Along with the physical damage of sexual violence, the psychological and emotional aftermath make the road to recovery for survivors long, difficult and full of obstacles. Being a supportive family member or friend is an important part of a survivor’s healing process. Here are some suggestions taken from the RAINN (Rape, Abuse & Incest National Network) website that may help you in approaching the situation:
“I believe you. / It took a lot of courage to tell me about this.” It’s often extremely difficult for survivors to come forward and share their stories. If they’ve chosen to share with you, be careful not to ask for more details than they offer– your job is to support them, not investigate. Be aware that calmness in victims doesn’t mean you should be skeptical about the assault or assume that it didn’t do serious damage. People respond to trauma differently, and the best thing you can do is believe them.
“It’s not your fault. / You didn’t do anything to deserve this.” Survivors may begin to blame themselves, especially if the perpetrator was someone familiar to them. Be sure to provide the survivor with affirmation that what happened was not their fault, maybe even more than once.
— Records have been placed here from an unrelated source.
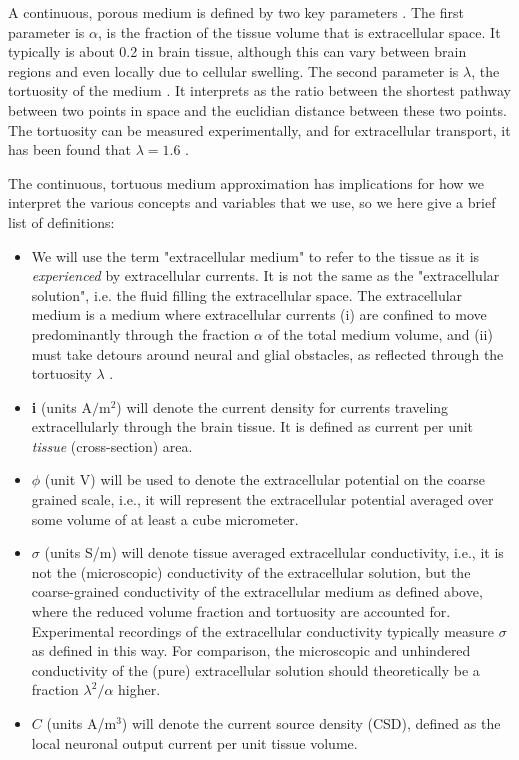 A continuous, porous medium is defined by two key parameters \cite{Nicholson1981}. The first parameter is $\alpha$, is the fraction of the tissue volume that is extracellular space. It typically is about 0.2 in brain tissue, although this can vary between brain regions and even locally due to cellular swelling. The second parameter is $\lambda$, the tortuosity of the medium \cite{Nicholson1981}. It interprets as the ratio between the shortest pathway between two points in space and the euclidian distance between these two points. The tortuosity can be measured experimentally, and for extracellular transport, it has been found that $\lambda = 1.6$ \cite{Nicholson1998}. 

The continuous, tortuous medium approximation has implications for how we interpret the various concepts and variables that we use, so we here give a brief list of definitions: 

\begin{itemize}
\item We will use the term "extracellular medium" to refer to the tissue as it is \textit{experienced} by extracellular currents. It is not the same as the "extracellular solution", i.e. the fluid filling the extracellular space. The extracellular medium is a medium where extracellular currents (i) are confined to move predominantly through the fraction $\alpha$ of the total medium volume, and (ii) must take detours around neural and glial obstacles, as reflected through the tortuosity $\lambda$ \citep{Nicholson1998, Nunez2006}. 

\item  {\bf i} (units $\mathrm{A/m^2}$) will denote the current density for currents traveling extracellularly through the brain tissue. It is defined as current per unit \textit{tissue} (cross-section) area.

\item $\phi$ (unit V) will be used to denote the extracellular potential on the coarse grained scale, i.e., it will represent the extracellular potential averaged over some volume of at least a cube micrometer.

\item $\sigma$ (units S/m) will denote tissue averaged extracellular conductivity, i.e., it is not the (microscopic) conductivity of the extracellular solution, but the coarse-grained conductivity of the extracellular medium as defined above, where the reduced volume fraction and tortuosity are accounted for. Experimental recordings of the extracellular conductivity typically measure 
$\sigma$ as defined in this way. For comparison, the microscopic and unhindered conductivity of the (pure) extracellular solution should theoretically be a fraction $\lambda^2/\alpha$ higher. 

\item $C$ (units A/m$^3$) will denote the current source density (CSD), defined as the local neuronal output current per unit tissue volume.

\end{itemize}

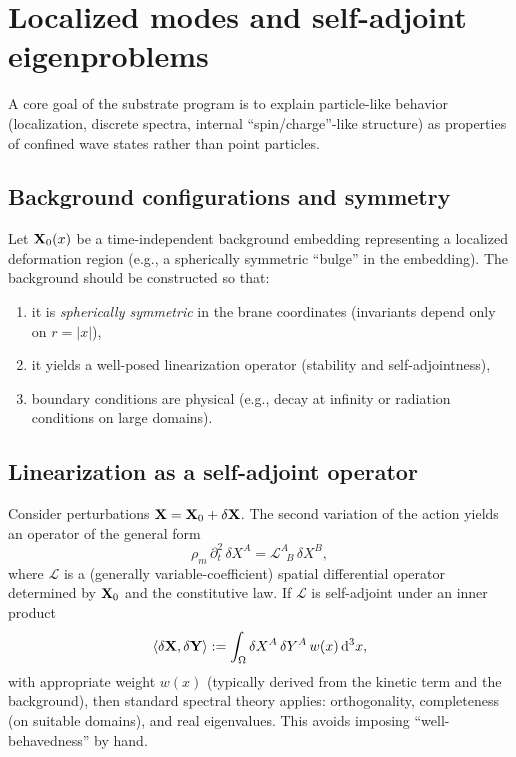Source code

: \section{Localized modes and self-adjoint eigenproblems}
\label{sec:localized}

A core goal of the substrate program is to explain particle-like behavior (localization, discrete spectra,
internal ``spin/charge''-like structure) as properties of confined wave states rather than point particles.

\subsection{Background configurations and symmetry}

Let $\vecX_0(x)$ be a time-independent background embedding representing a localized deformation region
(e.g., a spherically symmetric ``bulge'' in the embedding). The background should be constructed so that:
\begin{enumerate}
\item it is \emph{spherically symmetric} in the brane coordinates (invariants depend only on $r=|x|$),
\item it yields a well-posed linearization operator (stability and self-adjointness),
\item boundary conditions are physical (e.g., decay at infinity or radiation conditions on large domains).
\end{enumerate}

\subsection{Linearization as a self-adjoint operator}

Consider perturbations $\vecX=\vecX_0+\delta\vecX$.
The second variation of the action yields an operator of the general form
\begin{equation}
  \rho_m\,\partial_t^2\,\delta X^A = \mathcal{L}^A_{\;\;B}\,\delta X^B,
  \label{eq:linearized-operator}
\end{equation}
where $\mathcal{L}$ is a (generally variable-coefficient) spatial differential operator determined by
$\vecX_0$ and the constitutive law. If $\mathcal{L}$ is self-adjoint under an inner product
\begin{equation}
  \langle \delta\vecX, \delta\vecY\rangle := \int_\Omega \delta X^A\,\delta Y^A\, w(x)\,\mathrm{d}^3x,
  \label{eq:inner-product}
\end{equation}
with appropriate weight $w(x)$ (typically derived from the kinetic term and the background),
then standard spectral theory applies: orthogonality, completeness (on suitable domains), and real eigenvalues.
This avoids imposing ``well-behavedness'' by hand.

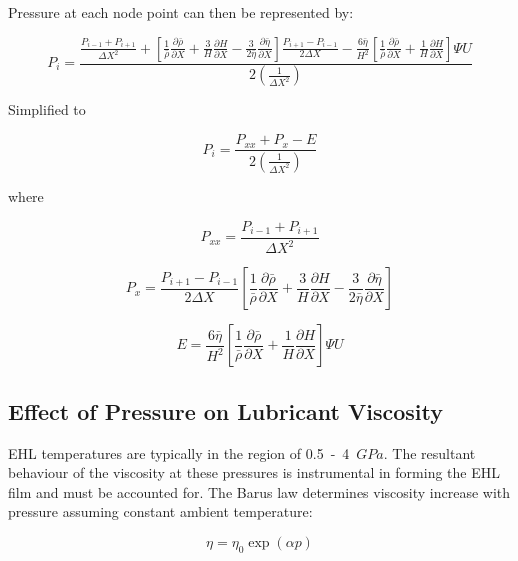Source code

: Pressure at each node point can then be represented by:

\begin{equation}\label{eq3.19}
	P_i=\frac{\frac{P_{i-1}+P_{i+1}}{\Delta X^2}+\left[\frac{1}{\bar{\rho}} \frac{\partial \bar{\rho}}{\partial X}+\frac{3}{H} \frac{\partial H}{\partial X}-\frac{3}{2 \bar{\eta}} \frac{\partial \bar{\eta}}{\partial X}\right] \frac{P_{i+1}-P_{i-1}}{2 \Delta X}-\frac{6 \bar{\eta}}{H^2}\left[\frac{1}{\bar{\rho}} \frac{\partial \bar{\rho}}{\partial X}+\frac{1}{H} \frac{\partial H}{\partial X}\right] \Psi U}{2\left(\frac{1}{\Delta X^2}\right)}
\end{equation}

Simplified to 

\begin{equation}\label{eq3.20}
	P_i=\frac{P_{x x}+P_x-E}{2\left(\frac{1}{\Delta X^2}\right)}
\end{equation}

where

\begin{equation}\label{eq3.21}
	P_{x x}=\frac{P_{i-1}+P_{i+1}}{\Delta X^2}
\end{equation}

\begin{equation}\label{eq3.22}
	P_{x}=\frac{P_{i+1}-P_{i-1}}{2 \Delta X}\left[\frac{1}{\bar{\rho}} \frac{\partial \bar{\rho}}{\partial X}+\frac{3}{H} \frac{\partial H}{\partial X}-\frac{3}{2 \bar{\eta}} \frac{\partial \bar{\eta}}{\partial X}\right]
\end{equation}

\begin{equation}\label{eq3.23}
	E=\frac{6 \bar{\eta}}{H^2}\left[\frac{1}{\bar{\rho}} \frac{\partial \bar{\rho}}{\partial X}+\frac{1}{H} \frac{\partial H}{\partial X}\right] \Psi U
\end{equation}

\subsection{Effect of Pressure on Lubricant Viscosity}

EHL temperatures are typically in the region of 0.5~-~4~$GPa$. The resultant behaviour of the viscosity at these pressures is instrumental in forming the EHL film and must be accounted for. The Barus law \cite{Barus1893} determines viscosity increase with pressure assuming constant ambient temperature: 

\begin{equation}\label{eq3.24}
	\eta=\eta_0 \exp (\alpha p)
\end{equation}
“You are not alone. / I care about you and am here to listen or help in any way I can.” Assure survivors that they are not alone. Help them brainstorm local resources or individuals in their life who may provide a good support system. Be patient and remind them that you’ll be there throughout their healing process.
In the end, remember that there is no set timeline for the recovery period; it may become a long, ongoing process. It’s not always easy to know what to say to someone when she tells you she’s been sexually assaulted. Remember that words may not be as important as presenting a non-judgmental demeanor and becoming a supportive presence in her life.